Бурмут отнес Петковичу бумагу и сел за столик в коридоре перед своей каморкой. Обычно он здесь читает газеты, отдает распоряжения дежурному, а летом воюет с мухами связкой ключей. Ну а сейчас он ждет вечера. Время ползет как улитка, а ему ох как хочется домой. В эту Каноссу, коли уж в нее все равно придется возвращаться, лучше отправиться сегодня, когда его ждет купленная сыновьями литровочка.
Он снова встал: кашевары принесли обед. В двух котлах — квашеная капуста и картошка. Раздают, все заключенные довольны, только один цыган канючит, просит еще одну картофелину. Получил от Бурмута удар в ребра.
Закончилась и раздача еды. Осталось еще писарям получить обед, и тогда Бурмут может отсюда смыться. Он выпустил их из канцелярии в камеру, где их ждал принесенный домашними обед, только Мутавац не получил его, что Бурмуту казалось странным и непонятным. Уж ему-то жена раньше всех приносит еду.
— Где твоя жена? — теряя терпение, орет на него Бурмут.— Думаешь, я здесь к одному тебе приставлен?

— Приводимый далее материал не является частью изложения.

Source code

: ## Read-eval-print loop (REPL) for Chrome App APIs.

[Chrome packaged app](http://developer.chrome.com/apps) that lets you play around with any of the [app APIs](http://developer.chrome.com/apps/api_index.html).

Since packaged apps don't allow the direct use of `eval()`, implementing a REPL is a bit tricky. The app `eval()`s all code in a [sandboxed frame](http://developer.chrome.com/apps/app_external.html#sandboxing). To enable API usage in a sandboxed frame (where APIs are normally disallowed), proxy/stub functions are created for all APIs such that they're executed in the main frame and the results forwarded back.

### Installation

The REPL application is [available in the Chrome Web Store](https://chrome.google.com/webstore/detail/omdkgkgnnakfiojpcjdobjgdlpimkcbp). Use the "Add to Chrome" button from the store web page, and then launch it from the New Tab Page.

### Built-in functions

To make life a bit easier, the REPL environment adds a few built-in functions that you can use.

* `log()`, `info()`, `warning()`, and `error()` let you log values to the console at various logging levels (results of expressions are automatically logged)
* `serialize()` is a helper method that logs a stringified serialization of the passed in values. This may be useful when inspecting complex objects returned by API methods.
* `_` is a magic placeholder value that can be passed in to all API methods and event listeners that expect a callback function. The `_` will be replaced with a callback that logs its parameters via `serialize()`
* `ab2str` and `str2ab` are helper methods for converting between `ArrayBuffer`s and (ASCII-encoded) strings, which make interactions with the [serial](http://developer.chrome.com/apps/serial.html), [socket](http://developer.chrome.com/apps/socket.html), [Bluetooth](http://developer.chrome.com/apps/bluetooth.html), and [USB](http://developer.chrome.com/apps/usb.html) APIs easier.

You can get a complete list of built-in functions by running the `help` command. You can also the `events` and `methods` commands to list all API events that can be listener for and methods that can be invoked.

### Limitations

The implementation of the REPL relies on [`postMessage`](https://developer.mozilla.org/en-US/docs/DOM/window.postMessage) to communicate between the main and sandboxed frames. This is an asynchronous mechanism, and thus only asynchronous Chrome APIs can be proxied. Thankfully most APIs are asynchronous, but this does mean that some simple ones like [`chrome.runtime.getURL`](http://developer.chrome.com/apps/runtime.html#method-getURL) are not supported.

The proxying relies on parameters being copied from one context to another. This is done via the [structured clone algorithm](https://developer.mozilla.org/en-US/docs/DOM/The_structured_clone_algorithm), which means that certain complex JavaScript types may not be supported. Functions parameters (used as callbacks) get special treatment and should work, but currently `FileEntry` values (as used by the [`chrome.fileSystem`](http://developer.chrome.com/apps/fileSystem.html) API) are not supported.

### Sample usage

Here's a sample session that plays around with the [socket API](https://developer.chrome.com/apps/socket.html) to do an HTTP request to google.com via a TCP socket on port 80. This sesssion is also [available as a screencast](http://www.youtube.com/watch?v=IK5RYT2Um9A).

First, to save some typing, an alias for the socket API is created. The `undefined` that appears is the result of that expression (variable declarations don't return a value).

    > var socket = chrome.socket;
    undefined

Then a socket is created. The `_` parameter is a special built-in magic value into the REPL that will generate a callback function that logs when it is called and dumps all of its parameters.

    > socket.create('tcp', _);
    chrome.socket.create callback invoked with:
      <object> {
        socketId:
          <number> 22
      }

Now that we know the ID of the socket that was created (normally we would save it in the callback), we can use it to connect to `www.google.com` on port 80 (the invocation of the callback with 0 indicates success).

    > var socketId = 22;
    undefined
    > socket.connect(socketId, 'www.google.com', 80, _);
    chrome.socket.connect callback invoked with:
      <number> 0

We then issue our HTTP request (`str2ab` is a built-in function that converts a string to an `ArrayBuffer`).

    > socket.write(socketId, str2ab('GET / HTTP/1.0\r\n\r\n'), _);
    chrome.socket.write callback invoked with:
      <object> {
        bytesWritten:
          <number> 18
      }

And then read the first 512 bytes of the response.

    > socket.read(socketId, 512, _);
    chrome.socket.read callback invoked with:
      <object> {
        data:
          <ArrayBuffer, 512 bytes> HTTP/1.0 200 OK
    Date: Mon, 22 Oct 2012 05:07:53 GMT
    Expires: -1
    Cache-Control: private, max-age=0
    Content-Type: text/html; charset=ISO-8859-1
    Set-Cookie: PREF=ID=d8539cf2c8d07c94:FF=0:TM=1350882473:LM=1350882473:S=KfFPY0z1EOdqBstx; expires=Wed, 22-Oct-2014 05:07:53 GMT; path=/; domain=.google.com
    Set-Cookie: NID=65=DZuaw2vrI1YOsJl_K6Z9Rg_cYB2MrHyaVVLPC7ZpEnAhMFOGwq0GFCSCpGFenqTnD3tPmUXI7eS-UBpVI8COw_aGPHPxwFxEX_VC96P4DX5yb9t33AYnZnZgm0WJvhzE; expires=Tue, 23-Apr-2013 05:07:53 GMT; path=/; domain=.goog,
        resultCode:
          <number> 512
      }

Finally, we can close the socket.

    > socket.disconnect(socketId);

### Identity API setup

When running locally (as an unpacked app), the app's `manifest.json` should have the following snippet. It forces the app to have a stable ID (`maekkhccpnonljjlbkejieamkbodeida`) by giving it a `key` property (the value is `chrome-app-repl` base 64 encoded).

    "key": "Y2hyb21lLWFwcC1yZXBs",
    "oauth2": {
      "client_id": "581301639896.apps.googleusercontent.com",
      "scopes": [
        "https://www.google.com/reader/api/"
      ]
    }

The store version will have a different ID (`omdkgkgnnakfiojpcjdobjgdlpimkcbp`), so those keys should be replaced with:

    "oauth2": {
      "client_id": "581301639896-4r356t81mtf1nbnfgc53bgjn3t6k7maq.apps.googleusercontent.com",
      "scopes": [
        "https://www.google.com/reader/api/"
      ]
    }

Мутавац забился в угол, сел на парашу. Он с завистью смотрит, как едят остальные писари. Глотает слюну, в горле пересохло. Только глаза у него влажные. Лицо синее, словно после оплеух. Где его жена? Этот вопрос его волнует больше, чем кого-либо. Придет,
наверное, придет. Но он никак не может да и боится попробовать разъяснить Бурмуту, почему ее еще нет. Но вмешался Рашула. Слышал он, как Юришич утешал Мутавца, и сейчас, набивая рот, он злорадствует, высказывая предположение, что очаровательную госпожу Ольгу арестовали. За что? — поинтересовался Бурмут. Э, за что! Спросите Мутавца, папашка! Но Мутавац тупо уставился на Рашулу. Чувствует себя он ужасно, как будто тот сдирает с него кожу. Он пробует успокоить себя, обмануть. Может быть, с Ольгой на кухне случилась какая-нибудь неприятность, кастрюля перевернулась, соус подгорел, а может, она упала где-нибудь с его обедом, как это случилось утром. Он пробовал объяснить это Бурмуту, пробормотал несколько слов и умолк. Почему же она тогда не принесла обещанный завтрак? Безграничный страх и отчаяние застыли в его похожих на шляпки гвоздей мертвых зрачках. Кажется, они потухли и никогда больше не вспыхнут пламенем радости, никогда, больше никогда.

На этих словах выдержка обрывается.